Tuesday, May 24, 2011

GOP targets teacher union in Tennessee for destruction

The seed that was sown with huge Republican victories in the Tennessee legislature last November has produced its fruit: passage of a bill to end 33 years of collective bargaining by school teachers.

Both the state Senate and House have passed versions of legislation to repeal the 1978 Education Professional Negotiations Act and replace it with a complex new process worked out in secret by Republicans with no Democratic input and which essentially ends most union-related rights for the 52,000-member Tennessee Education Association.

The new act, called the Professional Educators Collaborative Conferencing Act, is a contradiction in terms, both in its birth and in its projected implementation. One key provision is to outlaw payroll deductions that might be used by employee associations for political purposes.

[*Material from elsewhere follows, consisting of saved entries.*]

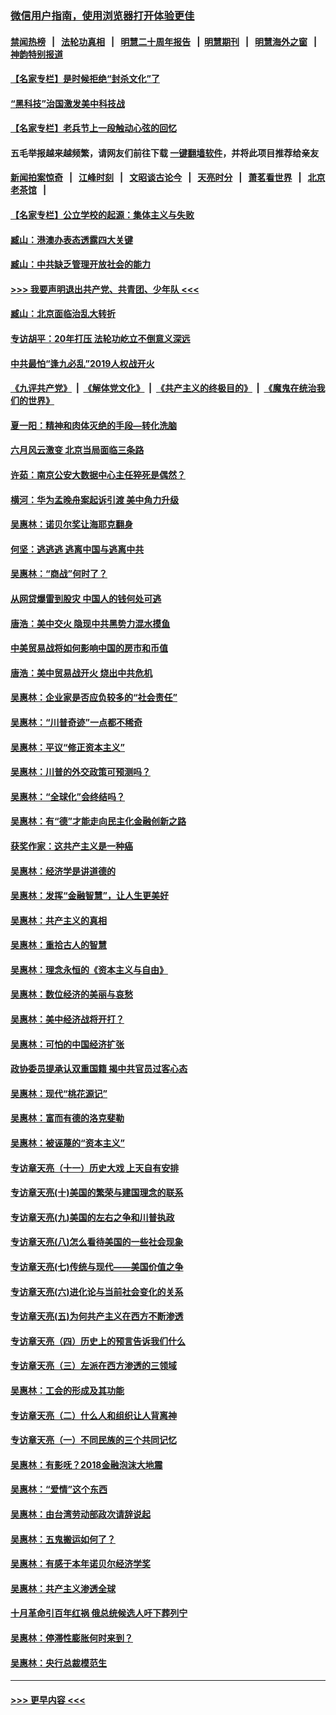 ### [微信用户指南，使用浏览器打开体验更佳](https://github.com/gfw-breaker/banned-news1/blob/master/indexes/wechat-guide.md?t=0)
#### [禁闻热榜](热点新闻.md?t=0)  &nbsp;&nbsp;|&nbsp;&nbsp; [法轮功真相](https://github.com/gfw-breaker/truth/blob/master/README.md?t=0) &nbsp;&nbsp;|&nbsp;&nbsp; [明慧二十周年报告](https://github.com/gfw-breaker/mh-reports/blob/master/README.md?t=0) &nbsp;&nbsp;|&nbsp;&nbsp;[明慧期刊](https://github.com/gfw-breaker/mh-qikan) &nbsp;&nbsp;|&nbsp;&nbsp; [明慧海外之窗](https://github.com/gfw-breaker/mh-news/blob/master/README.md?t=0) &nbsp;&nbsp;|&nbsp;&nbsp; [神韵特别报道](https://github.com/gfw-breaker/mh-news/blob/master/shenyun.md?t=0)
#### [【名家专栏】是时候拒绝“封杀文化”了](../pages/nsc423/n11814093.md?t=02171355) 
#### [“黑科技”治国激发美中科技战](../pages/nsc423/n11638056.md?t=02171355) 
#### [【名家专栏】老兵节上一段触动心弦的回忆](../pages/nsc423/n11646016.md?t=02171355) 
#### 五毛举报越来越频繁，请网友们前往下载 [一键翻墙软件](https://github.com/gfw-breaker/ssr-accounts)，并将此项目推荐给亲友
#### [新闻拍案惊奇](https://github.com/gfw-breaker/banned-news1/blob/master/pages/link4.md) &nbsp;&nbsp;|&nbsp;&nbsp; [江峰时刻](https://github.com/gfw-breaker/banned-news1/blob/master/pages/link4.md) &nbsp;&nbsp;|&nbsp;&nbsp; [文昭谈古论今](https://github.com/gfw-breaker/banned-news1/blob/master/pages/link4.md) &nbsp;&nbsp;|&nbsp;&nbsp; [天亮时分](https://github.com/gfw-breaker/banned-news1/blob/master/pages/link4.md) &nbsp;&nbsp;|&nbsp;&nbsp; [萧茗看世界](https://github.com/gfw-breaker/banned-news1/blob/master/pages/link4.md) &nbsp;&nbsp;|&nbsp;&nbsp; [北京老茶馆](https://github.com/gfw-breaker/banned-news1/blob/master/pages/link4.md) &nbsp;&nbsp;|&nbsp;&nbsp; 
#### [【名家专栏】公立学校的起源：集体主义与失败](../pages/nsc423/n11601833.md?t=02171355) 
#### [臧山：港澳办表态透露四大关键](../pages/nsc423/n11421628.md?t=02171355) 
#### [臧山：中共缺乏管理开放社会的能力](../pages/nsc423/n11407457.md?t=02171355) 
#### [>>> 我要声明退出共产党、共青团、少年队 <<<](https://github.com/begood0513/goodnews/blob/master/quit/letter.md) 
#### [臧山：北京面临治乱大转折](../pages/nsc423/n11406895.md?t=02171355) 
#### [专访胡平：20年打压 法轮功屹立不倒意义深远](../pages/nsc423/n11398800.md?t=02171355) 
#### [中共最怕“逢九必乱”2019人权战开火](../pages/nsc423/n11385248.md?t=02171355) 
#### [《九评共产党》](https://github.com/begood0513/9ping.md/blob/master/README.md) &nbsp;|&nbsp; [《解体党文化》](../../../../jtdwh.md/blob/master/README.md)  &nbsp;|&nbsp; [《共产主义的终极目的》](../../../../gczydzjmd.md/blob/master/README.md) &nbsp;|&nbsp; [《魔鬼在统治我们的世界》](../../../../mgztzwmdsj.md/blob/master/README.md) 
#### [夏一阳：精神和肉体灭绝的手段—转化洗脑](../pages/nsc423/n11368250.md?t=02171355) 
#### [六月风云激变 北京当局面临三条路](../pages/nsc423/n11313668.md?t=02171355) 
#### [许茹：南京公安大数据中心主任猝死是偶然？](../pages/nsc423/n11064744.md?t=02171355) 
#### [横河：华为孟晚舟案起诉引渡 美中角力升级](../pages/nsc423/n11027230.md?t=02171355) 
#### [吴惠林：诺贝尔奖让海耶克翻身](../pages/nsc423/n10890049.md?t=02171355) 
#### [何坚：逃逃逃 逃离中国与逃离中共](../pages/nsc423/n10592891.md?t=02171355) 
#### [吴惠林：“商战”何时了？](../pages/nsc423/n10573558.md?t=02171355) 
#### [从网贷爆雷到股灾 中国人的钱何处可逃](../pages/nsc423/n10572800.md?t=02171355) 
#### [唐浩：美中交火 隐现中共黑势力混水摸鱼](../pages/nsc423/n10544040.md?t=02171355) 
#### [中美贸易战将如何影响中国的房市和币值](../pages/nsc423/n10543697.md?t=02171355) 
#### [唐浩：美中贸易战开火 烧出中共危机](../pages/nsc423/n10540126.md?t=02171355) 
#### [吴惠林：企业家是否应负较多的“社会责任”](../pages/nsc423/n10535022.md?t=02171355) 
#### [吴惠林：“川普奇迹”一点都不稀奇](../pages/nsc423/n10512808.md?t=02171355) 
#### [吴惠林：平议“修正资本主义”](../pages/nsc423/n10495724.md?t=02171355) 
#### [吴惠林：川普的外交政策可预测吗？](../pages/nsc423/n10462387.md?t=02171355) 
#### [吴惠林：“全球化”会终结吗？](../pages/nsc423/n10452838.md?t=02171355) 
#### [吴惠林：有“德”才能走向民主化金融创新之路](../pages/nsc423/n10432292.md?t=02171355) 
#### [获奖作家：这共产主义是一种癌](../pages/nsc423/n10431541.md?t=02171355) 
#### [吴惠林：经济学是讲道德的](../pages/nsc423/n10398014.md?t=02171355) 
#### [吴惠林：发挥“金融智慧”，让人生更美好](../pages/nsc423/n10375019.md?t=02171355) 
#### [吴惠林：共产主义的真相](../pages/nsc423/n10351394.md?t=02171355) 
#### [吴惠林：重拾古人的智慧](../pages/nsc423/n10337691.md?t=02171355) 
#### [吴惠林：理念永恒的《资本主义与自由》](../pages/nsc423/n10316274.md?t=02171355) 
#### [吴惠林：数位经济的美丽与哀愁](../pages/nsc423/n10292946.md?t=02171355) 
#### [吴惠林：美中经济战将开打？](../pages/nsc423/n10258825.md?t=02171355) 
#### [吴惠林：可怕的中国经济扩张](../pages/nsc423/n10219147.md?t=02171355) 
#### [政协委员提承认双重国籍 揭中共官员过客心态](../pages/nsc423/n10208809.md?t=02171355) 
#### [吴惠林：现代“桃花源记”](../pages/nsc423/n10185234.md?t=02171355) 
#### [吴惠林：富而有德的洛克斐勒](../pages/nsc423/n10142264.md?t=02171355) 
#### [吴惠林：被诬蔑的“资本主义”](../pages/nsc423/n10124816.md?t=02171355) 
#### [专访章天亮（十一）历史大戏 上天自有安排](../pages/nsc423/n10094905.md?t=02171355) 
#### [专访章天亮(十)美国的繁荣与建国理念的联系](../pages/nsc423/n10094899.md?t=02171355) 
#### [专访章天亮(九)美国的左右之争和川普执政](../pages/nsc423/n10094889.md?t=02171355) 
#### [专访章天亮(八)怎么看待美国的一些社会现象](../pages/nsc423/n10094857.md?t=02171355) 
#### [专访章天亮(七)传统与现代——美国价值之争](../pages/nsc423/n10093140.md?t=02171355) 
#### [专访章天亮(六)进化论与当前社会变化的关系](../pages/nsc423/n10092036.md?t=02171355) 
#### [专访章天亮(五)为何共产主义在西方不断渗透](../pages/nsc423/n10083620.md?t=02171355) 
#### [专访章天亮（四）历史上的预言告诉我们什么](../pages/nsc423/n10083606.md?t=02171355) 
#### [专访章天亮（三）左派在西方渗透的三领域](../pages/nsc423/n10081115.md?t=02171355) 
#### [吴惠林：工会的形成及其功能](../pages/nsc423/n10080633.md?t=02171355) 
#### [专访章天亮（二）什么人和组织让人背离神](../pages/nsc423/n10076637.md?t=02171355) 
#### [专访章天亮（一）不同民族的三个共同记忆](../pages/nsc423/n10074188.md?t=02171355) 
#### [吴惠林：有影呒？2018金融泡沫大地震](../pages/nsc423/n10040534.md?t=02171355) 
#### [吴惠林：“爱情”这个东西](../pages/nsc423/n10019423.md?t=02171355) 
#### [吴惠林：由台湾劳动部政次请辞说起](../pages/nsc423/n9979679.md?t=02171355) 
#### [吴惠林：五鬼搬运如何了？](../pages/nsc423/n9925338.md?t=02171355) 
#### [吴惠林：有感于本年诺贝尔经济学奖](../pages/nsc423/n9871883.md?t=02171355) 
#### [吴惠林：共产主义渗透全球](../pages/nsc423/n9812748.md?t=02171355) 
#### [十月革命引百年红祸 俄总统候选人吁下葬列宁](../pages/nsc423/n9810182.md?t=02171355) 
#### [吴惠林：停滞性膨胀何时来到？](../pages/nsc423/n9764136.md?t=02171355) 
#### [吴惠林：央行总裁模范生](../pages/nsc423/n9728134.md?t=02171355) 

----
#### [ >>> 更早内容 <<< ](../indexes/nsc423-earlier.md)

That provision is an obvious effort to cut off a traditional source of funding for Democratic candidates.

Under the new act, school boards become the ultimate authority in most decisions regarding teachers. The legislation is expected to get the nod of the state's Republican governor, Bill Haslam, and become the law of the land.

It's another advance in the march of Republican legislators across the country--from Wisconsin to Tennessee--to strip public employees of their right to be part of a union.

It hasn't been unusual for union members in past elections to vote for Republican candidates despite the long history of animosity toward unions within the GOP. That animosity is more clearly visible today than it has been in a long time, and let's hope union members see it just as clearly.